> WHAT NEEDS TO BE DONE
Every entry is to be returned unchanged, and no picture is to be included.

# # # #

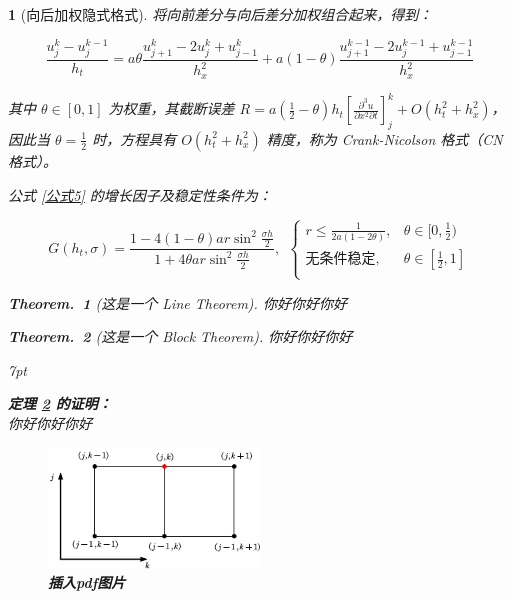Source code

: \documentclass[UTF8]{report}
\theoremstyle{MyLineTheoremStyle} %
\newtheorem{LineTheorem}{Theorem.\,}
\theoremstyle{MyBlockTheoremStyle} %
\newtheorem{BlockTheorem}[LineTheorem]{Theorem.\,} %
\theoremstyle{MySubsubsectionStyle} %
\newtheorem{definition}{}
\newenvironment{graybox}{%
        \def\FrameCommand{%
        \hspace{1pt}%
        {\color{gray}\small \vrule width 2pt}%
        {\color{graybox_color}\vrule width 4pt}%
        \colorbox{graybox_color}%
        }%
        \MakeFramed{\advance\hsize-\width\FrameRestore}%
        \noindent\hspace{-4.55pt}%
        \begin{adjustwidth}{}{7pt}%
        \vspace{2pt}\vspace{2pt}%
        }
        {%
        \vspace{2pt}\end{adjustwidth}\endMakeFramed%
        }
\begin{document}
\begin{definition}[向后加权隐式格式]

将向前差分与向后差分加权组合起来，得到：

\begin{equation}\label{公式5}
    \frac{u_{j}^{k}-u_{j}^{k-1}}{h_t}=a\theta\frac{u_{j+1}^{k}-2u_{j}^{k}+u_{j-1}^{k}}{h_x^2}+a(1-\theta)\frac{u_{j+1}^{k-1}-2u_{j}^{k-1}+u_{j-1}^{k-1}}{h_x^2}
\end{equation}

其中 $\theta \in [0, 1]$ 为权重，其截断误差 $R = a\left(\frac{1}{2}-\theta\right)h_t\left[\frac{\partial^{3}u}{\partial x^{2}\partial t}\right]_{j}^{k}+O(h_t^{2}+h_x^2)$，因此当 $\theta = \frac{1}{2}$ 时，方程具有 $O(h_t^{2}+h_x^2)$ 精度，称为 Crank-Nicolson 格式（CN 格式）。


公式 \ref{公式5} 的增长因子及稳定性条件为：

\begin{equation}
    G(h_t,\sigma)=\frac{1-4(1-\theta)ar\sin^2\frac{\sigma h}2}{1+4\theta ar\sin^2\frac{\sigma h}2}, \ \ 
    \begin{cases}
        r\leqslant\frac{1}{2a(1-2\theta)}, & \theta \in [0, \frac{1}{2}) \\ 
        \text{无条件稳定}, & \theta \in [\frac{1}{2}, 1] \\ 
    \end{cases}
\end{equation}


\begin{LineTheorem}[这是一个 Line Theorem]\label{这是一个 Line Theorem}
    你好你好你好
\end{LineTheorem}

\begin{BlockTheorem}[这是一个 Block Theorem]\label{这是一个 Block Theorem}
    你好你好你好
\end{BlockTheorem}



\begin{graybox}
\textbf{定理 \ref{这是一个 Block Theorem} 的证明：}\\
你好你好你好
\end{graybox}

\begin{figure}[H]
    \centering
    \includegraphics[width=0.5\textwidth]{assets/差分格式示意图.pdf}
    \caption{\textbf{插入pdf图片}}\label{插入pdf图片}
\end{figure}


\end{definition}
\end{document}
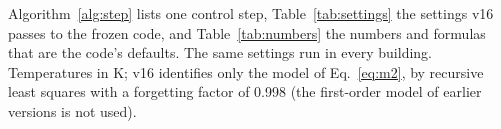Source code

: \documentclass{article}
\begin{document}
Algorithm~\ref{alg:step} lists one control step, Table~\ref{tab:settings} the settings v16 passes to the frozen
code, and Table~\ref{tab:numbers} the numbers and formulas that are the code's defaults. The same settings run in
every building. Temperatures in K; v16 identifies only the model of Eq.~\ref{eq:m2}, by recursive least squares with
a forgetting factor of 0.998 (the first-order model of earlier versions is not used).
\end{document}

# # # #

> FINAL ANSWER
Source code

: \documentclass[UTF8]{report}
\theoremstyle{MyLineTheoremStyle} %
\newtheorem{LineTheorem}{Theorem.\,}
\theoremstyle{MyBlockTheoremStyle} %
\newtheorem{BlockTheorem}[LineTheorem]{Theorem.\,} %
\theoremstyle{MySubsubsectionStyle} %
\newtheorem{definition}{}
\newenvironment{graybox}{%
        \def\FrameCommand{%
        \hspace{1pt}%
        {\color{gray}\small \vrule width 2pt}%
        {\color{graybox_color}\vrule width 4pt}%
        \colorbox{graybox_color}%
        }%
        \MakeFramed{\advance\hsize-\width\FrameRestore}%
        \noindent\hspace{-4.55pt}%
        \begin{adjustwidth}{}{7pt}%
        \vspace{2pt}\vspace{2pt}%
        }
        {%
        \vspace{2pt}\end{adjustwidth}\endMakeFramed%
        }
\begin{document}
\begin{definition}[向后加权隐式格式]

将向前差分与向后差分加权组合起来，得到：

\begin{equation}\label{公式5}
    \frac{u_{j}^{k}-u_{j}^{k-1}}{h_t}=a\theta\frac{u_{j+1}^{k}-2u_{j}^{k}+u_{j-1}^{k}}{h_x^2}+a(1-\theta)\frac{u_{j+1}^{k-1}-2u_{j}^{k-1}+u_{j-1}^{k-1}}{h_x^2}
\end{equation}

其中 $\theta \in [0, 1]$ 为权重，其截断误差 $R = a\left(\frac{1}{2}-\theta\right)h_t\left[\frac{\partial^{3}u}{\partial x^{2}\partial t}\right]_{j}^{k}+O(h_t^{2}+h_x^2)$，因此当 $\theta = \frac{1}{2}$ 时，方程具有 $O(h_t^{2}+h_x^2)$ 精度，称为 Crank-Nicolson 格式（CN 格式）。


公式 \ref{公式5} 的增长因子及稳定性条件为：

\begin{equation}
    G(h_t,\sigma)=\frac{1-4(1-\theta)ar\sin^2\frac{\sigma h}2}{1+4\theta ar\sin^2\frac{\sigma h}2}, \ \ 
    \begin{cases}
        r\leqslant\frac{1}{2a(1-2\theta)}, & \theta \in [0, \frac{1}{2}) \\ 
        \text{无条件稳定}, & \theta \in [\frac{1}{2}, 1] \\ 
    \end{cases}
\end{equation}


\begin{LineTheorem}[这是一个 Line Theorem]\label{这是一个 Line Theorem}
    你好你好你好
\end{LineTheorem}

\begin{BlockTheorem}[这是一个 Block Theorem]\label{这是一个 Block Theorem}
    你好你好你好
\end{BlockTheorem}



\begin{graybox}
\textbf{定理 \ref{这是一个 Block Theorem} 的证明：}\\
你好你好你好
\end{graybox}

\begin{figure}[H]
    \centering
    \includegraphics[width=0.5\textwidth]{assets/差分格式示意图.pdf}
    \caption{\textbf{插入pdf图片}}\label{插入pdf图片}
\end{figure}


\end{definition}
\end{document}
Source code

: \documentclass{article}
\begin{document}
Algorithm~\ref{alg:step} lists one control step, Table~\ref{tab:settings} the settings v16 passes to the frozen
code, and Table~\ref{tab:numbers} the numbers and formulas that are the code's defaults. The same settings run in
every building. Temperatures in K; v16 identifies only the model of Eq.~\ref{eq:m2}, by recursive least squares with
a forgetting factor of 0.998 (the first-order model of earlier versions is not used).
\end{document}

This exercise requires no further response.